No Good Reason


The First United Presbyterian Church
“No Good Reason”
Rev. Amy Morgan
Feb. 3, 2019


Jeremiah 1:4-10
Now the word of the LORD came to me saying,
 5 "Before I formed you in the womb I knew you, and before you were born I consecrated you; I appointed you a prophet to the nations."
 6 Then I said, "Ah, Lord GOD! Truly I do not know how to speak, for I am only a boy."
 7 But the LORD said to me, "Do not say, 'I am only a boy'; for you shall go to all to whom I send you, and you shall speak whatever I command you.
 8 Do not be afraid of them, for I am with you to deliver you, says the LORD."
 9 Then the LORD put out his hand and touched my mouth; and the LORD said to me, "Now I have put my words in your mouth.
 10 See, today I appoint you over nations and over kingdoms, to pluck up and to pull down, to destroy and to overthrow, to build and to plant."



Luke 4:21-30
Then [Jesus] began to say to [those gathered in the synagogue], "Today this scripture has been fulfilled in your hearing."
 22 All spoke well of him and were amazed at the gracious words that came from his mouth. They said, "Is not this Joseph's son?"
 23 He said to them, "Doubtless you will quote to me this proverb, 'Doctor, cure yourself!' And you will say, 'Do here also in your hometown the things that we have heard you did at Capernaum.'"
 24 And he said, "Truly I tell you, no prophet is accepted in the prophet's hometown.
 25 But the truth is, there were many widows in Israel in the time of Elijah, when the heaven was shut up three years and six months, and there was a severe famine over all the land;
 26 yet Elijah was sent to none of them except to a widow at Zarephath in Sidon.
 27 There were also many lepers in Israel in the time of the prophet Elisha, and none of them was cleansed except Naaman the Syrian."
 28 When they heard this, all in the synagogue were filled with rage.
 29 They got up, drove him out of the town, and led him to the brow of the hill on which their town was built, so that they might hurl him off the cliff.
 30 But he passed through the midst of them and went on his way.



He was born in a public housing complex in Washington, DC. He wanted to be a basketball star. He’d excelled in basketball in high school college, where he majored in American government. But he didn’t make the cut for the NBA. After his basketball career was derailed, he worked his way up the corporate ladder, sights set on becoming an executive.

So when a local DC radio host encouraged him to audition for a job as a sports analyst for the Washington Bullets, he protested. He didn’t know the first thing about radio or TV.
Today, James Brown will be hosting the Super Bowl pre-game show for the ninth time. He’s become one of the most ubiquitous and long-tenured personalities in sports television. His career in sports broadcasting called him to accept opportunities he couldn’t have imagined and wasn’t sure he was ready for.

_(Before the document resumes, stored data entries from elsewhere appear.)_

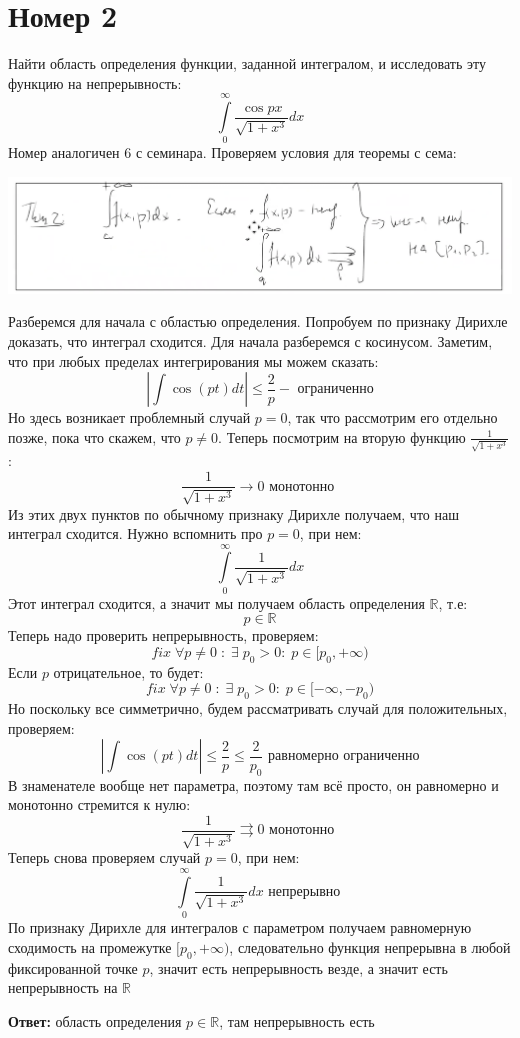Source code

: \documentclass[a4paper,12pt]{article}
\begin{document}
\section*{Номер 2}
Найти область определения функции, заданной интегралом, и исследовать эту функцию на непрерывность:
\[
\int\limits_0^{\infty} \frac{\cos px}{\sqrt{1 + x^3}} dx
\]
Номер аналогичен 6 с семинара. Проверяем условия для теоремы с сема:
\begin{center}
\includegraphics[scale=0.3]{6.png}
\end{center}
Разберемся для начала с областью определения. Попробуем по признаку Дирихле доказать, что интеграл сходится. Для начала разберемся с косинусом. Заметим, что при любых пределах интегрирования мы можем сказать:
\[
\left|
\int \cos  ( pt )dt 
\right|
\leq \frac{2}{p} 
- \text{ ограниченно}
\]
Но здесь возникает проблемный случай $p = 0$, так что рассмотрим его отдельно позже, пока что скажем, что $p \neq 0 $. Теперь посмотрим на вторую функцию $\frac{1}{\sqrt{1 + x^3}}$:
\[
\frac{1}{\sqrt{1 + x^3}} \rightarrow 0 \text{ монотонно }
\]
Из этих двух пунктов по обычному признаку Дирихле получаем, что наш интеграл сходится. Нужно вспомнить про $p = 0$, при нем:
\[
\int\limits_0^{\infty} \frac{1}{\sqrt{1 + x^3}} dx
\]
Этот интеграл сходится, а значит мы получаем область определения $\mathbb{R}$, т.е:
\[
p \in \mathbb{R}
\]
Теперь надо проверить непрерывность, проверяем:
\[
fix \;  \forall p \neq 0 \; : \; \exists \;  p_0 > 0 : \;  p \in [p_0, +\infty)
\]
Если $p$ отрицательное, то будет:
\[
fix \;  \forall p \neq 0 \; : \; \exists \;  p_0 > 0 : \;  p \in [-\infty, -p_0)
\]
Но поскольку все симметрично, будем рассматривать случай для положительных, проверяем:
\[
\left|
\int \cos  ( pt )dt 
\right|
\leq \frac{2}{p} 
\leq \frac{2}{p_0}
\text{ равномерно ограниченно}
\]
В знаменателе вообще нет параметра, поэтому там всё просто, он равномерно и монотонно стремится к нулю:
\[
\frac{1}{\sqrt{1 + x^3}} \rightrightarrows 0 \text{ монотонно }
\]
Теперь снова проверяем случай $p = 0$, при нем:
\[
\int\limits_0^{\infty} \frac{1}{\sqrt{1 + x^3}} dx  \text{ непрерывно }
\]
По признаку Дирихле для интегралов с параметром получаем равномерную сходимость на промежутке $[p_0, +\infty)$, следовательно функция непрерывна в любой фиксированной точке $p$, значит есть непрерывность везде, а значит есть непрерывность на $\mathbb{R}$
\begin{center}
\textbf{Ответ:} область определения $p \in \mathbb{R}$, там непрерывность есть
\end{center}
\clearpage
\end{document}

He had plenty of goof-ups along the way. During one of his first play-by-play telecasts for an NFL game, he announced the running back was “at the 45, the 50, the 60, down at the 65.” For those of you who don’t know football, there is no 60-yard-line. He had no particular training or experience to qualify him for a career in football broadcasting. And yet, he feels this is the path God has called him to. Brown is a man of deep faith, an ordained minister, and he feels blessed by his vocation.

Now, you may feel like it’s a stretch to call James Brown a prophet. But let’s think about it. His job is to forecast winners and losers of football games, to predict the moves players and coaches will make, to anticipate outcomes of events. Sorry, but it sounds pretty prophetic to me.

And so I have no qualms comparing his experience to that of the prophet Jeremiah.
For Jeremiah, the call of God on his life was characterized by uncertainty, resistance, and inadequacy. Like James Brown, God’s career choice for him was a surprise, and one he wasn’t sure he was ready for. And if fans got upset about Brown’s ignorance of the football field, it was nothing compared to the heat Jeremiah took over his prophecies of God’s judgment and condemnation.

Despite his resistance, uncertainty, and claims of inadequacy, God calls and equips Jeremiah to bring the word of God to the people of God. This was a challenging task in a challenging time for Israel. Caught between the superpowers of Egypt and Babylon, Judah was fractured and factious. The nation was eventually overrun by the Babylonians and the people carted off into exile. Jeremiah is tasked with trying to guide the people in the path God desires for them, keep them faithful to God’s covenant, and, through and after the exile, convince them that God is preparing a hopeful future for them.

But this wasn’t the job Jeremiah imagined for himself. In fact, he’s only a boy. He’s dreaming of the ancient Israelite equivalent of the NBA, not majoring in communications.
But God chooses him anyway. Not because he’s articulate, or good-looking, or self-confident. Not because he comes from a prominent family or is more intelligent or faithful than anyone else. He has no privilege or pedigree that qualifies him to speak for God. His one and only qualification is that God formed him, knows him, consecrated him and appointed him.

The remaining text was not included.